Мама, прости, я не в силах смотреть в твоё лицо, не мучь меня, прошу, я буду лежать отвернувшись к стене и накрывшись одеялом с головой, пусть над моей головой сомкнутся все воды земли, я не хочу дышать.
... У мамы два обратных билета.
Я вынужденно одеваюсь, мама привезла мне зимнюю обувь. Складываю вещи в уставший от перемещений чемодан: под тряпички отправляются узкая бикса на один шприц, общая тетрадь с чужими конспектами и так и не разгаданной строчкой стихов. Эти нехитрые святыни будут найдены и выброшены моим разгневанным отцом, после чего я на много лет выброшу из дочернего сердца его самого.
Я обещаю маме погулять с ней по Свердловску, показать красивые места, поезд только вечером.
Но я должна увидеть Женю. Я бегу к нему в отдел на Разина, нет, вначале еду, конечно, в трамвае. Выхожу на Большакова, спускаюсь, сворачиваю влево.
Застаю.
Женя выслушивает меня молча. Это такой способ казни. Я смотрю в любимое лицо сквозь влажную солёную пелену, разъедающую мои бессонные глаза. Как же он вымотан! Пожар, больница, бодания в ОБНОНе. Каждый раз ему приходится объяснять, с чего это он впрягается, поднимать из своих глубин всю невнятицу наших отношений. Как и что можно объяснить чужим, если сам себе объяснить не можешь!
Я всё жду, что он скажет: - Я больше не сержусь, мы всё уладим.

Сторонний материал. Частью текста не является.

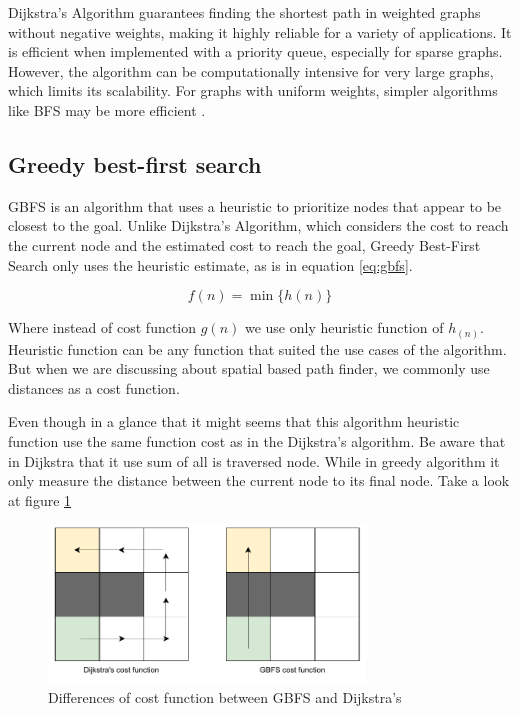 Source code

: \documentclass[12pt]{report}
\begin{document}
        Dijkstra's Algorithm guarantees finding the shortest path in weighted graphs without negative weights, making it
        highly reliable for a variety of applications. It is efficient when implemented with a priority queue,
        especially for sparse graphs. However, the algorithm can be computationally intensive for very large graphs,
        which limits its scalability. For graphs with uniform weights, simpler algorithms like BFS may be more efficient
        \cite{dijkstra_note_2022}.


        \pagebreak
        \subsection{Greedy best-first search}
        \ac{GBFS} is an algorithm that uses a heuristic to prioritize nodes that appear to be closest to
        the goal. Unlike Dijkstra's Algorithm, which considers the cost to reach the current node and the estimated cost
        to reach the goal, Greedy Best-First Search only uses the heuristic estimate, as is in equation \ref{eq:gbfs}.

        \begin{equation}\label{eq:gbfs}
            f(n) = \min_{} \{ h(n)\}
        \end{equation}

        Where instead of cost function \(g(n)\) we use only heuristic function of \(h_(n)\). Heuristic function can be
        any function that suited the use cases of the algorithm. But when we are discussing about spatial based path
        finder, we commonly use distances as a cost function. 

        Even though in a glance that it might seems that this algorithm heuristic function use the same function cost as
        in the Dijkstra's algorithm. Be aware that in Dijkstra that it use sum of all is traversed node. While in greedy
        algorithm it only measure the distance between the current node to its final node. Take a look at figure
        \ref{fig:greedybfs}

        \begin{figure}[H]
            \centering
            \includegraphics[width=0.75\textwidth]{General Image/OSM Drone-gbfs vs dijkstra.pdf}
            \caption{Differences of cost function between GBFS and Dijkstra's}
            \label{fig:greedybfs}
        \end{figure}
\end{document}
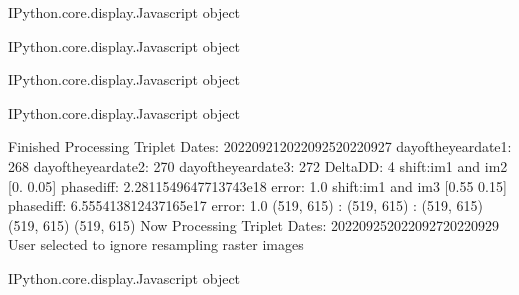 \documentclass[letterpaper,10pt]{sphinxmanual}
\begin{document}
\begin{sphinxVerbatim}[commandchars=\\\{\}]
\PYGZlt{}IPython.core.display.Javascript object\PYGZgt{}
\end{sphinxVerbatim}



\begin{sphinxVerbatim}[commandchars=\\\{\}]
\PYGZlt{}IPython.core.display.Javascript object\PYGZgt{}
\end{sphinxVerbatim}



\begin{sphinxVerbatim}[commandchars=\\\{\}]
\PYGZlt{}IPython.core.display.Javascript object\PYGZgt{}
\end{sphinxVerbatim}



\begin{sphinxVerbatim}[commandchars=\\\{\}]
\PYGZlt{}IPython.core.display.Javascript object\PYGZgt{}
\end{sphinxVerbatim}



\begin{sphinxVerbatim}[commandchars=\\\{\}]
Finished Processing Triplet Dates:  20220921\PYGZhy{}20220925\PYGZhy{}20220927
day\PYGZus{}of\PYGZus{}the\PYGZus{}year\PYGZus{}date1:  268
\PYGZhy{}\PYGZhy{}\PYGZhy{}\PYGZhy{}\PYGZhy{}\PYGZhy{}\PYGZhy{}\PYGZhy{}\PYGZhy{}\PYGZhy{}\PYGZhy{}\PYGZhy{}\PYGZhy{}\PYGZhy{}\PYGZhy{}\PYGZhy{}\PYGZhy{}\PYGZhy{}\PYGZhy{}\PYGZhy{}\PYGZhy{}
day\PYGZus{}of\PYGZus{}the\PYGZus{}year\PYGZus{}date2:  270
\PYGZhy{}\PYGZhy{}\PYGZhy{}\PYGZhy{}\PYGZhy{}\PYGZhy{}\PYGZhy{}\PYGZhy{}\PYGZhy{}\PYGZhy{}\PYGZhy{}\PYGZhy{}\PYGZhy{}\PYGZhy{}\PYGZhy{}\PYGZhy{}\PYGZhy{}\PYGZhy{}\PYGZhy{}\PYGZhy{}\PYGZhy{}
day\PYGZus{}of\PYGZus{}the\PYGZus{}year\PYGZus{}date3:  272
\PYGZhy{}\PYGZhy{}\PYGZhy{}\PYGZhy{}\PYGZhy{}\PYGZhy{}\PYGZhy{}\PYGZhy{}\PYGZhy{}\PYGZhy{}\PYGZhy{}\PYGZhy{}\PYGZhy{}\PYGZhy{}\PYGZhy{}\PYGZhy{}\PYGZhy{}\PYGZhy{}\PYGZhy{}\PYGZhy{}\PYGZhy{}
Delta\PYGZus{}DD: 4
shift:im1 and im2 [0.   0.05] phasediff: 2.2811549647713743e\PYGZhy{}18 error: 1.0
shift:im1 and im3 [\PYGZhy{}0.55 \PYGZhy{}0.15] phasediff: 6.555413812437165e\PYGZhy{}17 error: 1.0
(519, 615) :  (519, 615) :  (519, 615)
(519, 615)
(519, 615)
Now Processing Triplet Dates:  20220925\PYGZhy{}20220927\PYGZhy{}20220929
 User selected to ignore resampling raster images 



\PYGZlt{}IPython.core.display.Javascript object\PYGZgt{}
\end{sphinxVerbatim}
\end{document}
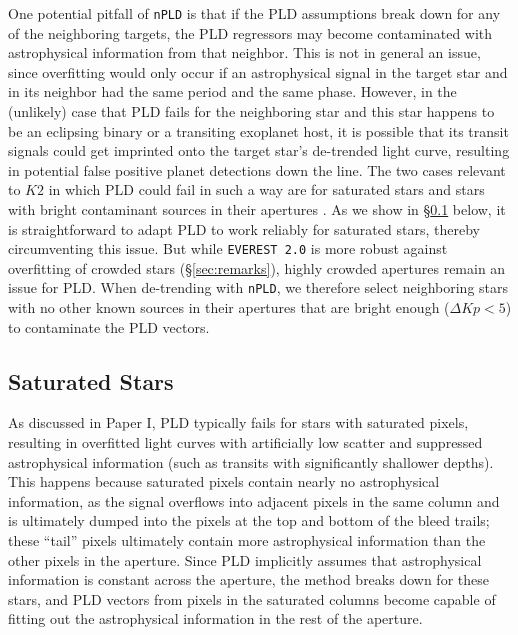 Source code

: \documentclass[]{emulateapj}
\newcommand{\Kp}{\ensuremath{Kp}}
\begin{document}
One potential pitfall of \texttt{nPLD} is that if the PLD assumptions break down for
any of the neighboring targets, the PLD regressors may become contaminated with
astrophysical information from that neighbor. This is not in general an issue, since
overfitting would only occur if an astrophysical signal in the target star and in
its neighbor had the same period and the same phase. However, in the (unlikely) case
that PLD fails for the neighboring star and this star happens to be an eclipsing binary
or a transiting exoplanet host, it is possible that its transit signals could get imprinted onto
the target star's de-trended light curve, resulting in potential false positive planet
detections down the line. The two cases relevant to $K2$ in which PLD could fail in such
a way are for saturated stars and stars with bright contaminant sources in their
apertures \citep{Luger16}. As we show in \S\ref{sec:impl_saturated} below, it is
straightforward to adapt PLD to work reliably for saturated stars, thereby circumventing
this issue. But while
\texttt{EVEREST 2.0} is more robust against overfitting of crowded stars
(\S\ref{sec:remarks}), highly crowded apertures remain an issue for PLD. When de-trending
with \texttt{nPLD}, we therefore select neighboring stars with no other known sources
in their apertures that are bright enough ($\Delta \Kp < 5$) to contaminate the PLD
vectors.

\subsection{Saturated Stars}
\label{sec:impl_saturated}
As discussed in Paper I, PLD typically fails for stars with saturated pixels, resulting
in overfitted light curves with artificially low scatter and suppressed astrophysical
information (such as transits with significantly shallower depths). This happens because
saturated pixels contain nearly no astrophysical information, as the signal
overflows into adjacent pixels in the same column and is ultimately dumped into the
pixels at the top and bottom of the bleed trails; these ``tail'' pixels ultimately contain more
astrophysical information than the other pixels in the aperture. Since PLD implicitly
assumes that astrophysical information is constant across the aperture, the method
breaks down for these stars, and PLD vectors from pixels in the saturated columns become capable
of fitting out the astrophysical information in the rest of the aperture.
\end{document}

Мы стоим на лестнице, Женя облокотился на перила, я ступенькой ниже, и наша разница в росте ещё увеличивается. Я маленькая испуганная израненная девочка, никакая не львица, не охотница, не амазонка, не сирена, не насмешливая Клеопатра, не надменная Тамара. Вокруг снуют люди в форме, его коллеги. Девушки в серых форменных юбках смеривают меня взглядом. Мне всё равно. Я превратилась в слух.
Женя наконец выцеживает: - Поезжай с мамой.
Я не верю своим ушам.
- Мне нужно идти.
"Мне нужно идти" - разве это говорят девушке при расставании? Но его действительно уже несколько раз позвали.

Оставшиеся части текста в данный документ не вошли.